Crispy Mini Chicken Tacos

These tacos are a fun twist on a chicken taco

Crispy Mini Chicken Tacos

Print Grocery List Print Recipe
Serves: 4 Total Time: 55 minutes


  • For the salsa:
  • 1 cup finely chopped tomato
  • 1/2 cup finely chopped white onion
  • 1 jalapeno, stemmed and deveined
  • 2 1 tablespoons chopped fresh cilantro leaves
  • Salt and freshly ground black pepper
  • For the tacos:
  • 1 bone-in chicken breast, with skin
  • 2 teaspoons olive oil, plus 2 tablespoons
  • Salt and freshly ground black pepper
  • Vegetable oil, for frying
  • 6 corn tortillas
  • 1/4 cup Mexican crema or sour cream
  • 3 tablespoons shredded iceberg lettuce
  • 3 tablespoons queso fresco or mild feta cheese



Salsa: Combine the tomato, onion, jalapeno, and cilantro in a bowl. Mix well and season with salt and pepper, to taste. Set aside.

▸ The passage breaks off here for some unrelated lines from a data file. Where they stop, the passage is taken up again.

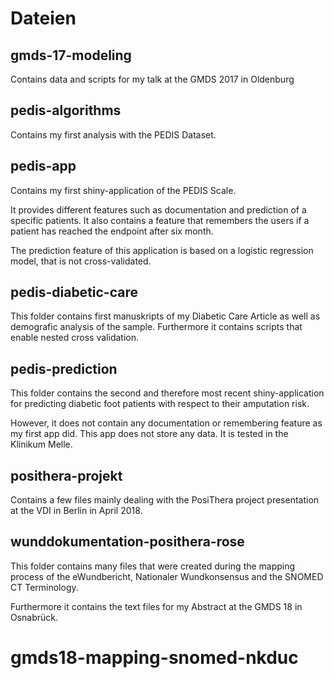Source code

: # Dateien

##  gmds-17-modeling

Contains data and scripts for my talk at the GMDS 2017 in Oldenburg

## pedis-algorithms

Contains my first analysis with the PEDIS Dataset. 


## pedis-app

Contains my first shiny-application of the PEDIS Scale.

It provides different features such as documentation and prediction of a specific patients.
It also contains a feature that remembers the users if a patient has reached the endpoint after six month.

The prediction feature of this application is based on a logistic regression model, that is not cross-validated.


## pedis-diabetic-care

This folder contains first manuskripts of my Diabetic Care Article as well as demografic analysis of the sample.
Furthermore it contains scripts that enable nested cross validation.


## pedis-prediction

This folder contains the second and therefore most recent shiny-application for predicting diabetic foot patients with respect to their amputation risk.

However, it does not contain any documentation or remembering feature as my first app did.
This app does not store any data.
It is tested in the Klinikum Melle.


## posithera-projekt

Contains a few files mainly dealing with the PosiThera project presentation at the VDI in Berlin in April 2018.


## wunddokumentation-posithera-rose

This folder contains many files that were created during the mapping process of the eWundbericht, Nationaler Wundkonsensus and the SNOMED CT Terminology.

Furthermore it contains the text files for my Abstract at the GMDS 18 in Osnabrück.

# gmds18-mapping-snomed-nkduc
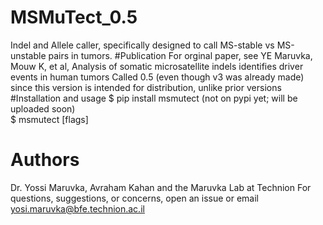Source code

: # MSMuTect_0.5
Indel and Allele caller, specifically designed to call MS-stable vs MS-unstable pairs in tumors.
#Publication
For orginal paper, see 
YE  Maruvka, Mouw K,  et al, Analysis of somatic microsatellite indels identifies driver events in human tumors
Called 0.5 (even though v3 was already made) since this version is intended for distribution, unlike prior versions
#Installation and usage
$ pip install msmutect (not on pypi yet; will be uploaded soon)                                                 
$ msmutect [flags] 
# Authors
Dr. Yossi Maruvka, Avraham Kahan and the Maruvka Lab at Technion
For questions, suggestions, or concerns, open an issue or email yosi.maruvka@bfe.technion.ac.il

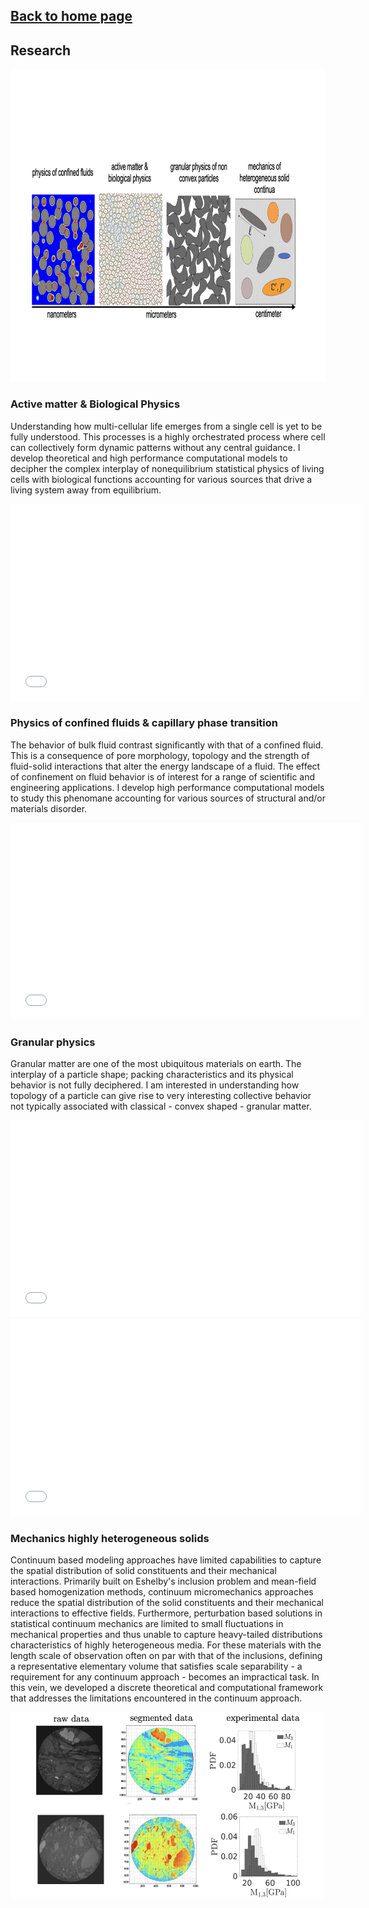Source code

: ## [Back to home page](/index)

## Research
<img src="images/research_program.png" width="940" height="500">

### Active matter & Biological Physics

Understanding how multi-cellular life emerges from a single cell is yet to be fully understood. This processes is a highly orchestrated process where cell can collectively form dynamic patterns without any central guidance. I develop theoretical and high performance computational models to decipher the complex interplay of nonequilibrium statistical physics of living cells with biological functions accounting for various sources that drive a living system away from equilibrium. 

<iframe width="560" height="315" src="/movies/3d_mpf_simulation.gif" frameborder="0" allowfullscreen></iframe>

### Physics of confined fluids & capillary phase transition

The behavior of bulk fluid contrast significantly with that of a confined fluid. This is a consequence of pore morphology, topology and the strength of fluid-solid interactions that alter the energy landscape of a fluid. The effect of confinement on fluid behavior is of interest for a range of scientific and engineering applications. I develop high performance computational models to study this phenomane accounting for various sources of structural and/or materials disorder. 

<iframe width="560" height="315" src="/movies/CGDFT_2D.gif" frameborder="0" allowfullscreen></iframe>

### Granular physics

Granular matter are one of the most ubiquitous materials on earth. The interplay of a particle shape; packing characteristics and its physical behavior is not fully deciphered. I am interested in understanding how topology of a particle can give rise to very interesting collective behavior not typically associated with classical - convex shaped - granular matter.  

<iframe width="560" height="315" src="/movies/staple_shaped.gif" frameborder="0" allowfullscreen></iframe>
<iframe width="560" height="315" src="/movies/sshaped.gif" frameborder="0" allowfullscreen></iframe>

### Mechanics highly heterogeneous solids

Continuum based modeling approaches have limited capabilities to capture the spatial distribution of solid constituents and their mechanical interactions. Primarily built on Eshelby's inclusion problem and mean-field based homogenization methods, continuum micromechanics approaches reduce the spatial distribution of the solid constituents and their mechanical interactions to effective fields. Furthermore, perturbation based solutions in statistical continuum mechanics are limited to small fluctuations in mechanical properties and thus unable to capture heavy-tailed distributions characteristics of highly heterogeneous media. For these materials with the length scale of observation often on par with that of the inclusions, defining a representative elementary volume that satisfies scale separability - a requirement for any continuum approach - becomes an impractical task. In this vein, we developed a discrete theoretical and computational framework that addresses the limitations encountered in the continuum approach.

<img src="images/mechanics.png" width="500" height="300">

<!--Poromechanics is dedicated to the modeling and prediction of how porous materials deform in response to various external loadings. These loadings range from fluid–solid interactions by a variety of pressures at the liquid–solid interface to complex physical chemistry phenomena at the pore scale that produce a mechanical deformation (including fracture) of the solid. The classical backbone of poromechanics is based on continuum theories, ever since Maurice A. Biot defined the kinematics of deformation of the skeleton within the classical continuum mechanics framework as the refer- ence for the description of the flow of the liquid phase through the pore space. Although continuum poromechanics theory has entered and transformed many engineering fields ranging from civil and environmental engineering and geophysics applications to biomechanics and the food industry, the intrinsic limitations of the theory relate to the very foundations of the continuum model, including scale separability and its impact on the relevance of the differential operators defining the momentum balance and displacement–strain operators. To address these limitations, we proposed a discrete re-formulation of the theory that can be applied to porous materials with a highly heterogeneous solid while accounting for anisotropy.!-->



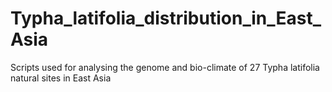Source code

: # Typha_latifolia_distribution_in_East_Asia
Scripts used for analysing the genome and bio-climate of 27 Typha latifolia natural sites in East Asia

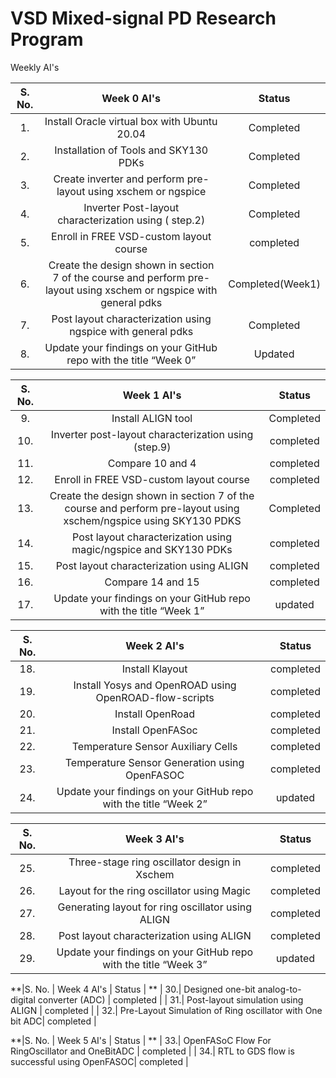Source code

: # VSD Mixed-signal PD Research Program
Weekly AI's 

|S. No. | Week 0 AI's |Status|
|:---:| :---:| :---:| 
|1.| Install Oracle virtual box with Ubuntu 20.04| Completed|
|2.| Installation of Tools and SKY130 PDKs|Completed|
|3.| Create inverter and perform pre-layout using xschem or ngspice|Completed|
|4.| Inverter Post-layout characterization using ( step.2)|Completed|
|5.| Enroll in FREE VSD-custom layout course|completed|
|6.| Create the design shown in section 7 of the course and perform pre-layout using xschem or ngspice with general pdks|Completed(Week1)|
|7.| Post layout characterization using ngspice with general pdks|Completed|
|8.| Update your findings on your GitHub repo with the title “Week 0”| Updated|

|S. No. | Week 1 AI's |Status|
|:---:| :---:| :---:| 
|9.| Install ALIGN tool|Completed|
|10.| Inverter post-layout characterization using (step.9)|completed|
|11.| Compare 10 and 4|completed|
|12.| Enroll in FREE VSD-custom layout course |completed|
|13.|Create the design shown in section 7 of the course and perform pre-layout using xschem/ngspice using SKY130 PDKS|Completed|
|14.| Post layout characterization using magic/ngspice and SKY130 PDKs|completed|
|15.|Post layout characterization using ALIGN |completed|
|16.| Compare 14 and 15|completed|
|17.| Update your findings on your GitHub repo with the title “Week 1” |updated|
     
|S. No.   |    Week 2 AI's    |   Status  | 
|  :------------:  | :----------:  |  :----------:  |
| 18. | Install Klayout | completed |
| 19. | Install Yosys and OpenROAD using OpenROAD-flow-scripts | completed |
| 20. | Install OpenRoad | completed|
| 21. | Install OpenFASoc |completed |
| 22.| Temperature Sensor Auxiliary Cells | completed|
| 23. | Temperature Sensor Generation using OpenFASOC |completed|
|24. |  Update your findings on your GitHub repo with the title “Week 2”| updated |
     
|S. No.   |    Week 3 AI's    |   Status  | 
|  :------------:  | :----------:  |  :----------:  |
| 25. | Three-stage ring oscillator design in Xschem | completed |
| 26. | Layout for the ring oscillator using Magic | completed |
| 27. | Generating layout for ring oscillator using ALIGN | completed|
| 28. | Post layout characterization using ALIGN |completed |
|29. |  Update your findings on your GitHub repo with the title “Week 3”| updated |


**|S. No.   |    Week 4 AI's    |   Status  | **
| 30.| Designed  one-bit analog-to-digital converter (ADC) |  completed |
| 31.| Post-layout simulation using ALIGN |  completed |
| 32.| Pre-Layout Simulation of Ring oscillator with One bit ADC|  completed |

**|S. No.   |    Week 5 AI's    |   Status  | **
| 33.| OpenFASoC Flow For RingOscillator and OneBitADC |  completed |
| 34.| RTL to GDS flow is successful using OpenFASOC|  completed |


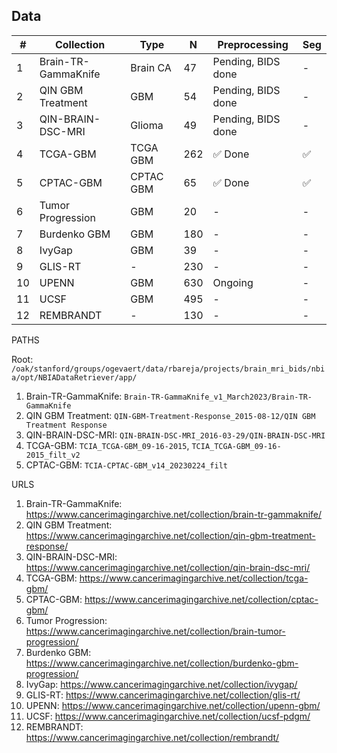 
## Data

| #  | Collection               | Type       | N   | Preprocessing      | Seg |
|----|--------------------------|------------|-----|--------------------|-----|
| 1  | Brain-TR-GammaKnife      | Brain CA   | 47  | Pending, BIDS done | -   |
| 2  | QIN GBM Treatment        | GBM        | 54  | Pending, BIDS done | -   |
| 3  | QIN-BRAIN-DSC-MRI        | Glioma     | 49  | Pending, BIDS done | -   |
| 4  | TCGA-GBM                 | TCGA GBM   | 262 | ✅ Done             | ✅  |
| 5  | CPTAC-GBM                | CPTAC GBM  | 65  | ✅ Done             | ✅  |
| 6  | Tumor Progression        | GBM        | 20  | -                  | -   |
| 7  | Burdenko GBM             | GBM        | 180 | -                  | -   |
| 8  | IvyGap                   | GBM        | 39  | -                  | -   |
| 9  | GLIS-RT                  | -          | 230 | -                  | -   |
| 10 | UPENN                    | GBM        | 630 | Ongoing            | -   |
| 11 | UCSF                     | GBM        | 495 | -                  | -   |
| 12 | REMBRANDT                | -          | 130 | -                  | -   |

PATHS

Root: `/oak/stanford/groups/ogevaert/data/rbareja/projects/brain_mri_bids/nbia/opt/NBIADataRetriever/app/`

1. Brain-TR-GammaKnife: `Brain-TR-GammaKnife_v1_March2023/Brain-TR-GammaKnife`
2. QIN GBM Treatment: `QIN-GBM-Treatment-Response_2015-08-12/QIN GBM Treatment Response`
3. QIN-BRAIN-DSC-MRI: `QIN-BRAIN-DSC-MRI_2016-03-29/QIN-BRAIN-DSC-MRI`
4. TCGA-GBM: `TCIA_TCGA-GBM_09-16-2015`, `TCIA_TCGA-GBM_09-16-2015_filt_v2`
5. CPTAC-GBM: `TCIA-CPTAC-GBM_v14_20230224_filt`

URLS

1. Brain-TR-GammaKnife: https://www.cancerimagingarchive.net/collection/brain-tr-gammaknife/
2. QIN GBM Treatment: https://www.cancerimagingarchive.net/collection/qin-gbm-treatment-response/
3. QIN-BRAIN-DSC-MRI: https://www.cancerimagingarchive.net/collection/qin-brain-dsc-mri/
4. TCGA-GBM: https://www.cancerimagingarchive.net/collection/tcga-gbm/
5. CPTAC-GBM: https://www.cancerimagingarchive.net/collection/cptac-gbm/
6. Tumor Progression: https://www.cancerimagingarchive.net/collection/brain-tumor-progression/
7. Burdenko GBM: https://www.cancerimagingarchive.net/collection/burdenko-gbm-progression/
8. IvyGap: https://www.cancerimagingarchive.net/collection/ivygap/
9. GLIS-RT: https://www.cancerimagingarchive.net/collection/glis-rt/
10. UPENN: https://www.cancerimagingarchive.net/collection/upenn-gbm/
11. UCSF: https://www.cancerimagingarchive.net/collection/ucsf-pdgm/
12. REMBRANDT: https://www.cancerimagingarchive.net/collection/rembrandt/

Preheat the oven to 350 degrees F.


Brush the chicken breast with olive oil and sprinkle generously with salt and pepper, to taste. Put the chicken on a small sheet pan and roast until fully cooked through, about 25 minutes. Remove the chicken from the oven and allow it to cool before shredding.


In a medium shallow skillet add the vegetable oil until it completely coats the bottom, heat the oil until it starts to shimmer. Scoop about 2 tablespoons down the center of each corn tortilla. Roll up each tortilla like a cigar and secure them with a toothpick. Fry the tacos until golden brown on all sides, turning once, about 4 minutes total. Remove the toothpicks and cut each taco in half.


To serve: Top with shredded lettuce and freshly made salsa. Drizzle with Mexican crema and sprinkle with crumbled queso fresco.